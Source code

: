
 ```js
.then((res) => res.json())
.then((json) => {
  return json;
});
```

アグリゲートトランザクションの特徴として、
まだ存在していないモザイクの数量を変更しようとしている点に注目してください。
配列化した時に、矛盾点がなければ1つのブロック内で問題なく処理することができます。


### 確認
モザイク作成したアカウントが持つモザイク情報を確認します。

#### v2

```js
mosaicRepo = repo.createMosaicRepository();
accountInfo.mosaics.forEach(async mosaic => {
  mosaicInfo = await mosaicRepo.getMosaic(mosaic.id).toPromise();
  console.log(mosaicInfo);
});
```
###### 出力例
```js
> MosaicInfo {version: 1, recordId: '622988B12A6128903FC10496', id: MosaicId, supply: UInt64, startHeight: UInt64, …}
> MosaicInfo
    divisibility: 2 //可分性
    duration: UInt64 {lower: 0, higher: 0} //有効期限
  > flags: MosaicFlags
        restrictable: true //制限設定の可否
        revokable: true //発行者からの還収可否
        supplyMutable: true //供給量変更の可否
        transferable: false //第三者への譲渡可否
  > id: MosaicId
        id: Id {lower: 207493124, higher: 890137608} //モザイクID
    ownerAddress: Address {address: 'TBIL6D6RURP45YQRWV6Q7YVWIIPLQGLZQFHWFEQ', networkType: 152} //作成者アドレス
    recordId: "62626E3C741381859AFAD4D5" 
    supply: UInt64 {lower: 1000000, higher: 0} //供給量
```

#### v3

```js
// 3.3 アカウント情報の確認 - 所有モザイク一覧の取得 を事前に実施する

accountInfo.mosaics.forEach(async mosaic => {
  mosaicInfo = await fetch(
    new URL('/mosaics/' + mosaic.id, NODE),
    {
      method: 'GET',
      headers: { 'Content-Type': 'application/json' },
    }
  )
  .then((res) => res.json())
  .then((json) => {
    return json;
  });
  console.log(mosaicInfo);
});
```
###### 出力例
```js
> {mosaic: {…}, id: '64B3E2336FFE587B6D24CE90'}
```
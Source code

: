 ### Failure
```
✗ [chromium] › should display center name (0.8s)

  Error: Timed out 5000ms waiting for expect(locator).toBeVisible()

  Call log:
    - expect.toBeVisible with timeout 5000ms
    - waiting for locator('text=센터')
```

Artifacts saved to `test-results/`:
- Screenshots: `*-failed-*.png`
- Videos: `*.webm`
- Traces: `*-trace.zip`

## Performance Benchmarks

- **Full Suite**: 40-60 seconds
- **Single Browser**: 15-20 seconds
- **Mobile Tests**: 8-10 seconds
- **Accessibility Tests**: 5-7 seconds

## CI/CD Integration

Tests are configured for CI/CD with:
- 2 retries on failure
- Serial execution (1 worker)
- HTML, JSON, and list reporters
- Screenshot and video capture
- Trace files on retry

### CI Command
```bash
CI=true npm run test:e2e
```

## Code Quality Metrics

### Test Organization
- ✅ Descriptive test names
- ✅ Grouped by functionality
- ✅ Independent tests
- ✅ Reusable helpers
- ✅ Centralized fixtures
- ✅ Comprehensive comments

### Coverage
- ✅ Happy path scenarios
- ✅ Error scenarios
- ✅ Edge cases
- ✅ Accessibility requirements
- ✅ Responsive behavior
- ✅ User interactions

━━━━━━━━━━━━━━━━━━━━━━━━━━━━━━

- What this task involves -
An exact copy of all the entries above is what is needed.

- Written response -
Source code

:
 ```js
.then((res) => res.json())
.then((json) => {
  return json;
});
```

アグリゲートトランザクションの特徴として、
まだ存在していないモザイクの数量を変更しようとしている点に注目してください。
配列化した時に、矛盾点がなければ1つのブロック内で問題なく処理することができます。


### 確認
モザイク作成したアカウントが持つモザイク情報を確認します。

#### v2

```js
mosaicRepo = repo.createMosaicRepository();
accountInfo.mosaics.forEach(async mosaic => {
  mosaicInfo = await mosaicRepo.getMosaic(mosaic.id).toPromise();
  console.log(mosaicInfo);
});
```
###### 出力例
```js
> MosaicInfo {version: 1, recordId: '622988B12A6128903FC10496', id: MosaicId, supply: UInt64, startHeight: UInt64, …}
> MosaicInfo
    divisibility: 2 //可分性
    duration: UInt64 {lower: 0, higher: 0} //有効期限
  > flags: MosaicFlags
        restrictable: true //制限設定の可否
        revokable: true //発行者からの還収可否
        supplyMutable: true //供給量変更の可否
        transferable: false //第三者への譲渡可否
  > id: MosaicId
        id: Id {lower: 207493124, higher: 890137608} //モザイクID
    ownerAddress: Address {address: 'TBIL6D6RURP45YQRWV6Q7YVWIIPLQGLZQFHWFEQ', networkType: 152} //作成者アドレス
    recordId: "62626E3C741381859AFAD4D5" 
    supply: UInt64 {lower: 1000000, higher: 0} //供給量
```

#### v3

```js
// 3.3 アカウント情報の確認 - 所有モザイク一覧の取得 を事前に実施する

accountInfo.mosaics.forEach(async mosaic => {
  mosaicInfo = await fetch(
    new URL('/mosaics/' + mosaic.id, NODE),
    {
      method: 'GET',
      headers: { 'Content-Type': 'application/json' },
    }
  )
  .then((res) => res.json())
  .then((json) => {
    return json;
  });
  console.log(mosaicInfo);
});
```
###### 出力例
```js
> {mosaic: {…}, id: '64B3E2336FFE587B6D24CE90'}
```
Source code

: ### Failure
```
✗ [chromium] › should display center name (0.8s)

  Error: Timed out 5000ms waiting for expect(locator).toBeVisible()

  Call log:
    - expect.toBeVisible with timeout 5000ms
    - waiting for locator('text=센터')
```

Artifacts saved to `test-results/`:
- Screenshots: `*-failed-*.png`
- Videos: `*.webm`
- Traces: `*-trace.zip`

## Performance Benchmarks

- **Full Suite**: 40-60 seconds
- **Single Browser**: 15-20 seconds
- **Mobile Tests**: 8-10 seconds
- **Accessibility Tests**: 5-7 seconds

## CI/CD Integration

Tests are configured for CI/CD with:
- 2 retries on failure
- Serial execution (1 worker)
- HTML, JSON, and list reporters
- Screenshot and video capture
- Trace files on retry

### CI Command
```bash
CI=true npm run test:e2e
```

## Code Quality Metrics

### Test Organization
- ✅ Descriptive test names
- ✅ Grouped by functionality
- ✅ Independent tests
- ✅ Reusable helpers
- ✅ Centralized fixtures
- ✅ Comprehensive comments

### Coverage
- ✅ Happy path scenarios
- ✅ Error scenarios
- ✅ Edge cases
- ✅ Accessibility requirements
- ✅ Responsive behavior
- ✅ User interactions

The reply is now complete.